:: EXERCISE ::
From the records that follow, copy every line that contains the word "validation".

== Segment start ==

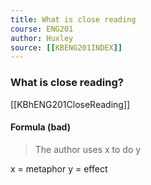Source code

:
 ```yaml
---
title: What is close reading 
course: ENG201 
author: Huxley 
source: [[KBENG201INDEX]]
---
```



### What is close reading?

[[KBhENG201CloseReading]]







#### Formula (bad)

> The author uses x to do y

 x = metaphor
 y = effect

















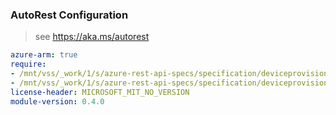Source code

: ### AutoRest Configuration

> see https://aka.ms/autorest

``` yaml
azure-arm: true
require:
- /mnt/vss/_work/1/s/azure-rest-api-specs/specification/deviceprovisioningservices/resource-manager/readme.md
- /mnt/vss/_work/1/s/azure-rest-api-specs/specification/deviceprovisioningservices/resource-manager/readme.go.md
license-header: MICROSOFT_MIT_NO_VERSION
module-version: 0.4.0
```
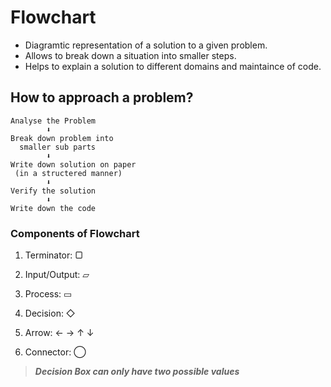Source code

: # Flowchart

- Diagramtic representation of a solution to a given problem.
- Allows to break down a situation into smaller steps.
- Helps to explain a solution to different domains and maintaince of code.
  
## How to approach a problem?
  
```
Analyse the Problem 
        ⬇
Break down problem into
  smaller sub parts
        ⬇
Write down solution on paper 
 (in a structered manner)
        ⬇
Verify the solution 
        ⬇
Write down the code
```

### Components of Flowchart

1. Terminator: ▢      

2. Input/Output: ▱

3. Process: ▭ 

4. Decision: ◇ 

5. Arrow: ← → ↑ ↓  

6. Connector: ◯ 


> ***Decision Box can only have two possible values***

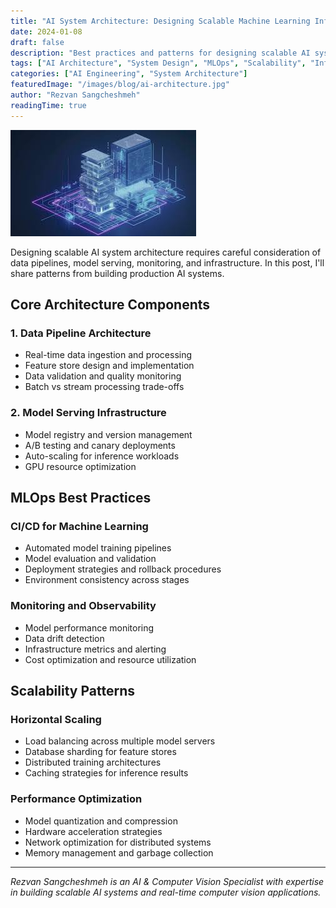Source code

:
 ```yaml
---
title: "AI System Architecture: Designing Scalable Machine Learning Infrastructure"
date: 2024-01-08
draft: false
description: "Best practices and patterns for designing scalable AI system architecture in production environments"
tags: ["AI Architecture", "System Design", "MLOps", "Scalability", "Infrastructure"]
categories: ["AI Engineering", "System Architecture"]
featuredImage: "/images/blog/ai-architecture.jpg"
author: "Rezvan Sangcheshmeh"
readingTime: true
---
```


![AI System Architecture](/images/blog/ai-architecture.jpg)

Designing scalable AI system architecture requires careful consideration of data pipelines, model serving, monitoring, and infrastructure. In this post, I'll share patterns from building production AI systems.

## Core Architecture Components

### 1. **Data Pipeline Architecture**
- Real-time data ingestion and processing
- Feature store design and implementation
- Data validation and quality monitoring
- Batch vs stream processing trade-offs

### 2. **Model Serving Infrastructure**
- Model registry and version management
- A/B testing and canary deployments
- Auto-scaling for inference workloads
- GPU resource optimization

## MLOps Best Practices

### CI/CD for Machine Learning
- Automated model training pipelines
- Model evaluation and validation
- Deployment strategies and rollback procedures
- Environment consistency across stages

### Monitoring and Observability
- Model performance monitoring
- Data drift detection
- Infrastructure metrics and alerting
- Cost optimization and resource utilization

## Scalability Patterns

### Horizontal Scaling
- Load balancing across multiple model servers
- Database sharding for feature stores
- Distributed training architectures
- Caching strategies for inference results

### Performance Optimization
- Model quantization and compression
- Hardware acceleration strategies
- Network optimization for distributed systems
- Memory management and garbage collection

---
*Rezvan Sangcheshmeh is an AI & Computer Vision Specialist with expertise in building scalable AI systems and real-time computer vision applications.*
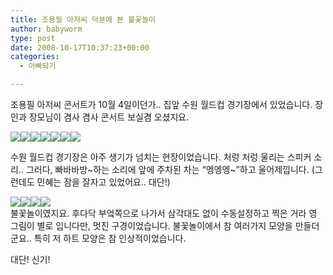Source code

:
 ```yaml
---
title: 조용필 아저씨 덕분에 본 불꽃놀이
author: babyworm
type: post
date: 2008-10-17T10:37:23+00:00
categories:
  - 아빠되기

---
```

조용필 아저씨 콘서트가 10월 4일이던가.. 집앞 수원 월드컵 경기장에서 있었습니다. 장인과 장모님이 겸사 겸사 콘서트 보실겸 오셨지요. 

<img decoding="async" src="https://i0.wp.com/babyworm.net/wordpress/wp-content/uploads/1/48f869dc80f7bB7.JPG?w=400" class="aligncenter" data-recalc-dims="1" /><img decoding="async" src="https://i0.wp.com/babyworm.net/wordpress/wp-content/uploads/1/48f869dc937bcB6.JPG?w=400" class="aligncenter" data-recalc-dims="1" /><img decoding="async" src="https://i0.wp.com/babyworm.net/wordpress/wp-content/uploads/1/48f869dca3017BI.JPG?w=400" class="aligncenter" data-recalc-dims="1" /><img decoding="async" src="https://i0.wp.com/babyworm.net/wordpress/wp-content/uploads/1/48f869dcb5858BL.JPG?w=400" class="aligncenter" data-recalc-dims="1" /><img decoding="async" src="https://i0.wp.com/babyworm.net/wordpress/wp-content/uploads/1/48f869dcc3c74BI.JPG?w=400" class="aligncenter" data-recalc-dims="1" /><img decoding="async" src="https://i0.wp.com/babyworm.net/wordpress/wp-content/uploads/1/48f869dcd289fBN.JPG?w=400" class="aligncenter" data-recalc-dims="1" /><img decoding="async" src="https://i0.wp.com/babyworm.net/wordpress/wp-content/uploads/1/48f869dce1899BT.JPG?w=400" class="aligncenter" data-recalc-dims="1" /> 

수원 월드컵 경기장은 아주 생기가 넘치는 현장이었습니다. 처렁 처렁 울리는 스피커 소리.. 그러다, 빠바바방~하는 소리에 앞에 주차된 차는 &#8220;엥엥엥~&#8221;하고 울어제낍니다. (그런데도 민혜는 잠을 잘자고 있었어요.. 대단!)

<img decoding="async" src="https://i0.wp.com/babyworm.net/wordpress/wp-content/uploads/1/48f869dcf2c4bBF.JPG?w=400" class="aligncenter" data-recalc-dims="1" /><img decoding="async" src="https://i0.wp.com/babyworm.net/wordpress/wp-content/uploads/1/48f869dd10579B9.JPG?w=400" class="aligncenter" data-recalc-dims="1" /><img decoding="async" src="https://i0.wp.com/babyworm.net/wordpress/wp-content/uploads/1/48f869dd1d15bBA.JPG?w=400" class="aligncenter" data-recalc-dims="1" /><img decoding="async" src="https://i0.wp.com/babyworm.net/wordpress/wp-content/uploads/1/48f869dd2a535B4.JPG?w=400" class="aligncenter" data-recalc-dims="1" />  
불꽃놀이였지요. 후다닥 부엌쪽으로 나가서 삼각대도 없이 수동설정하고 찍은 거라 영 그림이 별로 입니다만, 멋진 구경이었습니다. 불꽃놀이에서 참 여러가지 모양을 만들더군요.. 특히 저 하트 모양은 참 인상적이었습니다. 

대단! 신기!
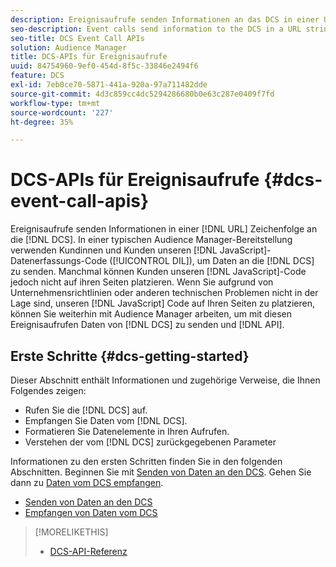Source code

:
 ```yaml
---
description: Ereignisaufrufe senden Informationen an das DCS in einer URL-Zeichenfolge. Bei einer typischen Audience Manager-Bereitstellung nutzen Kunden unseren JavaScript-Datenerfassungscode (DIL), um Daten an das DCS zu senden. Manchmal können Kunden jedoch unseren JavaScript-Code nicht auf ihre Seiten platzieren. Wenn Sie aufgrund von Firmenrichtlinien oder anderen technischen Problemen unseren JavaScript-Code nicht auf Ihren Seiten platzieren können, können Sie mit Audience Manager trotzdem Daten vom DCS mit diesen Ereignisaufruf-APIs senden und zurückerhalten.
seo-description: Event calls send information to the DCS in a URL string. In a typical Audience Manager deployment, customers use our JavaScript data collection code (DIL) to send data to the DCS. However, sometimes customers cannot put our JavaScript code on their pages. If company policies or other technical issues prevent you from placing our JavaScript code on your pages, you can still work with Audience Manager to send and return data from DCS with these event call APIs.
seo-title: DCS Event Call APIs
solution: Audience Manager
title: DCS-APIs für Ereignisaufrufe
uuid: 84754960-9ef0-454d-8f5c-33846e2494f6
feature: DCS
exl-id: 7eb0ce70-5871-441a-920a-97a711482dde
source-git-commit: 4d3c859cc4dc5294286680b0e63c287e0409f7fd
workflow-type: tm+mt
source-wordcount: '227'
ht-degree: 35%

---
```


# DCS-APIs für Ereignisaufrufe {#dcs-event-call-apis}

Ereignisaufrufe senden Informationen in einer [!DNL URL] Zeichenfolge an die [!DNL DCS]. In einer typischen Audience Manager-Bereitstellung verwenden Kundinnen und Kunden unseren [!DNL JavaScript]-Datenerfassungs-Code ([!UICONTROL DIL]), um Daten an die [!DNL DCS] zu senden. Manchmal können Kunden unseren [!DNL JavaScript]-Code jedoch nicht auf ihren Seiten platzieren. Wenn Sie aufgrund von Unternehmensrichtlinien oder anderen technischen Problemen nicht in der Lage sind, unseren [!DNL JavaScript] Code auf Ihren Seiten zu platzieren, können Sie weiterhin mit Audience Manager arbeiten, um mit diesen Ereignisaufrufen Daten von [!DNL DCS] zu senden und [!DNL API].

## Erste Schritte {#dcs-getting-started}

Dieser Abschnitt enthält Informationen und zugehörige Verweise, die Ihnen Folgendes zeigen:

* Rufen Sie die [!DNL DCS] auf.
* Empfangen Sie Daten vom [!DNL DCS].
* Formatieren Sie Datenelemente in Ihren Aufrufen.
* Verstehen der vom [!DNL DCS] zurückgegebenen Parameter

Informationen zu den ersten Schritten finden Sie in den folgenden Abschnitten. Beginnen Sie mit [Senden von Daten an den DCS](../../../api/dcs-intro/dcs-event-calls/dcs-url-send.md). Gehen Sie dann zu [Daten vom DCS empfangen](../../../api/dcs-intro/dcs-event-calls/dcs-url-receive.md).

* [Senden von Daten an den DCS](dcs-url-send.md)
* [Empfangen von Daten vom DCS](dcs-url-receive.md)

>[!MORELIKETHIS]
>
>* [DCS-API-Referenz](../../../api/dcs-intro/dcs-api-reference/dcs-api-methods.md)
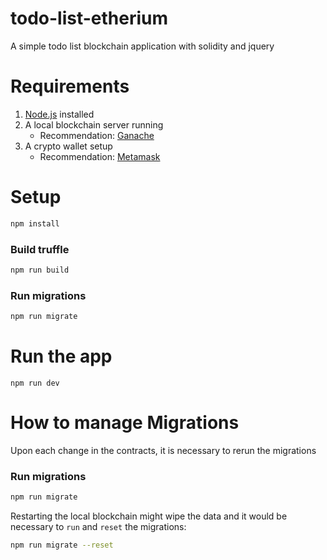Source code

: # todo-list-etherium

A simple todo list blockchain application with solidity and jquery


# Requirements

1. [Node.js](https://nodejs.org/en/download/) installed 
2. A local blockchain server running
    - Recommendation: [Ganache](https://trufflesuite.com/ganache/)
3. A crypto wallet setup
    - Recommendation: [Metamask](https://metamask.io/)


# Setup

```sh
npm install
```

### Build truffle

```sh
npm run build
```

### Run migrations

```sh
npm run migrate
```

# Run the app

```
npm run dev
```


# How to manage Migrations

Upon each change in the contracts, it is necessary to rerun the migrations

### Run migrations

```sh
npm run migrate
```

Restarting the local blockchain might wipe the data and it would be necessary to `run` and `reset` the migrations:
```sh
npm run migrate --reset
```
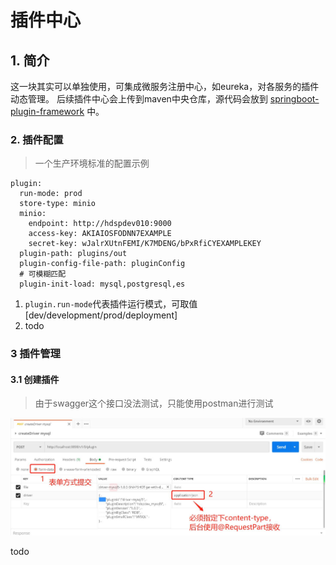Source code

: # 插件中心

## 1. 简介
这一块其实可以单独使用，可集成微服务注册中心，如eureka，对各服务的插件动态管理。
后续插件中心会上传到maven中央仓库，源代码会放到
[springboot-plugin-framework](https://github.com/codingdebugallday/springboot-plugin-framework-parent) 中。

### 2. 插件配置

> 一个生产环境标准的配置示例

```
plugin:
  run-mode: prod
  store-type: minio
  minio:
    endpoint: http://hdspdev010:9000
    access-key: AKIAIOSFODNN7EXAMPLE
    secret-key: wJalrXUtnFEMI/K7MDENG/bPxRfiCYEXAMPLEKEY
  plugin-path: plugins/out
  plugin-config-file-path: pluginConfig
  # 可模糊匹配
  plugin-init-load: mysql,postgresql,es
```

1. ```plugin.run-mode```代表插件运行模式，可取值[dev/development/prod/deployment]
2. todo

### 3 插件管理

#### 3.1 创建插件

> 由于swagger这个接口没法测试，只能使用postman进行测试

![image](images/plugin-core/plugin-create.jpg)

todo
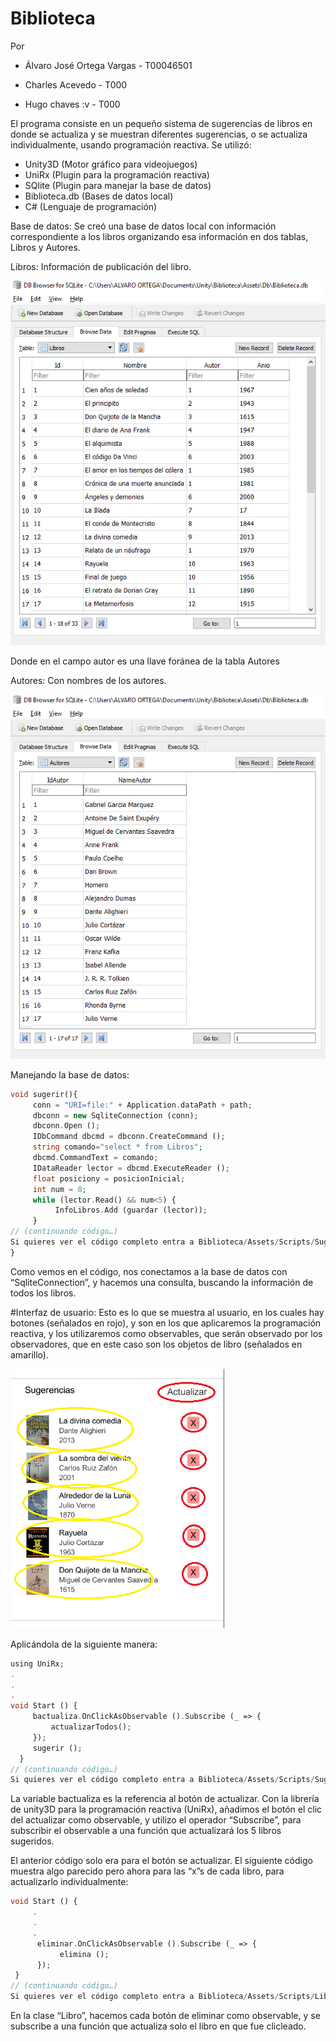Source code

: # Biblioteca
Por

- Álvaro José Ortega Vargas - T00046501

- Charles Acevedo           - T000

- Hugo chaves :v            - T000


El programa consiste en un pequeño sistema de sugerencias de libros en donde se actualiza y se muestran diferentes sugerencias, o se actualiza individualmente, usando programación reactiva.
Se utilizó:
- Unity3D (Motor gráfico para videojuegos)
- UniRx (Plugin para la programación reactiva)
- SQlite (Plugin para manejar la base de datos)
- Biblioteca.db (Bases de datos local)
- C# (Lenguaje de programación)

Base de datos:  Se creó una base de datos local con información correspondiente a los libros organizando esa información en dos tablas, Libros y Autores.

Libros: Información de publicación del libro.

![Alt text](https://github.com/Alvarhito/Biblioteca/blob/master/ImagenesReadme/Libro.png "Libros")
 
Donde en el campo autor es una llave foránea de la tabla Autores

Autores: Con nombres de los autores.

![Alt text](https://github.com/Alvarhito/Biblioteca/blob/master/ImagenesReadme/Autores.png "Autores")

Manejando la base de datos:
```php
void sugerir(){  	
     conn = "URI=file:" + Application.dataPath + path;
     dbconn = new SqliteConnection (conn);       
     dbconn.Open ();    
     IDbCommand dbcmd = dbconn.CreateCommand ();      
     string comando="select * from Libros";       
     dbcmd.CommandText = comando;       
     IDataReader lector = dbcmd.ExecuteReader ();       
     float posiciony = posicionInicial;        
     int num = 0;        
     while (lector.Read() && num<5) {            
          InfoLibros.Add (guardar (lector));       
     }  	 
// (continuando código…)
Si quieres ver el código completo entra a Biblioteca/Assets/Scripts/Sugerencias.cs 
}
```
  
Como vemos en el código, nos conectamos a la base de datos con “SqliteConnection”, y hacemos una consulta, buscando la información de todos los libros.

#Interfaz de usuario: Esto es lo que se muestra al usuario, en los cuales hay botones (señalados en rojo), y son en los que aplicaremos la programación reactiva, y los utilizaremos como observables, que serán observado por los observadores, que en este caso son los objetos de libro (señalados en amarillo).

![Alt text](https://github.com/Alvarhito/Biblioteca/blob/master/ImagenesReadme/Vista.png "vista")
 
Aplicándola de la siguiente manera:
```php
using UniRx; 
.
.
.
void Start () {     
     bactualiza.OnClickAsObservable ().Subscribe (_ => {        
         actualizarTodos();       
     });       
     sugerir ();   
  } 
// (continuando código…)
Si quieres ver el código completo entra a Biblioteca/Assets/Scripts/Sugerencias.cs 
```

La variable bactualiza es la referencia al botón de actualizar. Con la librería de unity3D para la programación reactiva (UniRx), añadimos el botón el clic del actualizar como observable, y utilizo el operador “Subscribe”, para subscribir el observable a una función que actualizará los 5 libros sugeridos.




El anterior código solo era para el botón se actualizar. El siguiente código muestra algo parecido pero ahora para las “x”s de cada libro, para actualizarlo individualmente:
```php
void Start () {
     .
     .
     .        
      eliminar.OnClickAsObservable ().Subscribe (_ => {           
           elimina ();        
      });   
 } 
// (continuando código…)
Si quieres ver el código completo entra a Biblioteca/Assets/Scripts/Libro.cs 
```


En la clase “Libro”, hacemos cada botón de eliminar como observable, y se subscribe a una función que actualiza solo el libro en que fue clicleado.

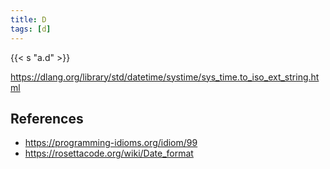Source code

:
 ```yaml
---
title: D
tags: [d]
---
```


{{< s "a.d" >}}

<https://dlang.org/library/std/datetime/systime/sys_time.to_iso_ext_string.html>

## References

- <https://programming-idioms.org/idiom/99>
- <https://rosettacode.org/wiki/Date_format>
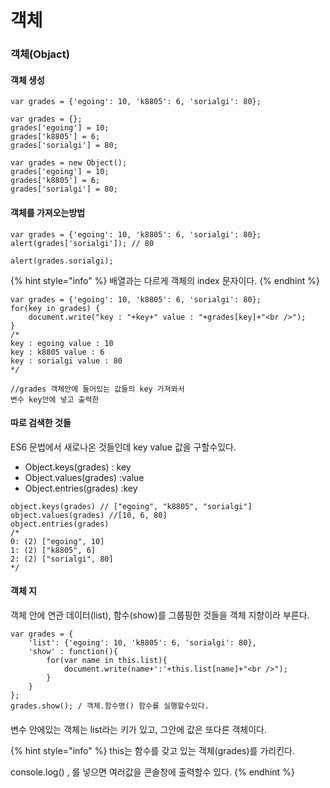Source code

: # 객체

### 객체\(Objact\)

#### 객체 생성

```text
var grades = {'egoing': 10, 'k8805': 6, 'sorialgi': 80};
```

```text
var grades = {};
grades['egoing'] = 10;
grades['k8805'] = 6;
grades['sorialgi'] = 80;

```

```text
var grades = new Object();
grades['egoing'] = 10;
grades['k8805'] = 6;
grades['sorialgi'] = 80;
```

#### 객체를 가져오는방법

```text
var grades = {'egoing': 10, 'k8805': 6, 'sorialgi': 80};
alert(grades['sorialgi']); // 80
```

```text
alert(grades.sorialgi);
```

{% hint style="info" %}
배열과는 다르게 객체의 index 문자이다.
{% endhint %}

```text
var grades = {'egoing': 10, 'k8805': 6, 'sorialgi': 80};
for(key in grades) {
    document.write("key : "+key+" value : "+grades[key]+"<br />");
} 
/*
key : egoing value : 10
key : k8805 value : 6
key : sorialgi value : 80
*/

//grades 객체안에 들어있는 값들의 key 가져와서 
변수 key안에 넣고 출력한

```

#### 따로 검색한 것들

ES6 문법에서 새로나온 것들인데 key value 값을 구할수있다.

* Object.keys\(grades\) : key
* Object.values\(grades\) :value
* Object.entries\(grades\) :key

```text
object.keys(grades) // ["egoing", "k8805", "sorialgi"]
object.values(grades) //[10, 6, 80]
object.entries(grades) 
/*
0: (2) ["egoing", 10]
1: (2) ["k8805", 6]
2: (2) ["sorialgi", 80]
*/
```



#### 객체 지

객체 안에 연관 데이터\(list\), 함수\(show\)를 그룹핑한 것들을 객체 지향이라 부른다.

```text
var grades = {
    'list': {'egoing': 10, 'k8805': 6, 'sorialgi': 80},
    'show' : function(){
        for(var name in this.list){
            document.write(name+':'+this.list[name]+"<br />");
        }
    }
};
grades.show(); / 객체.함수명() 함수를 실행할수있다.
```

#### 

변수 안에있는 객체는 list라는 키가 있고, 그안에 값은 또다른 객체이다.

{% hint style="info" %}
this는 함수를 갖고 있는 객체\(grades\)를 가리킨다.

console.log\(\) , 를 넣으면 여러값을 콘솔창에 출력할수 있다.
{% endhint %}

####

== Segment end ==

:: RESPONSE BOX ::
- Data validation and quality monitoring
- Model evaluation and validation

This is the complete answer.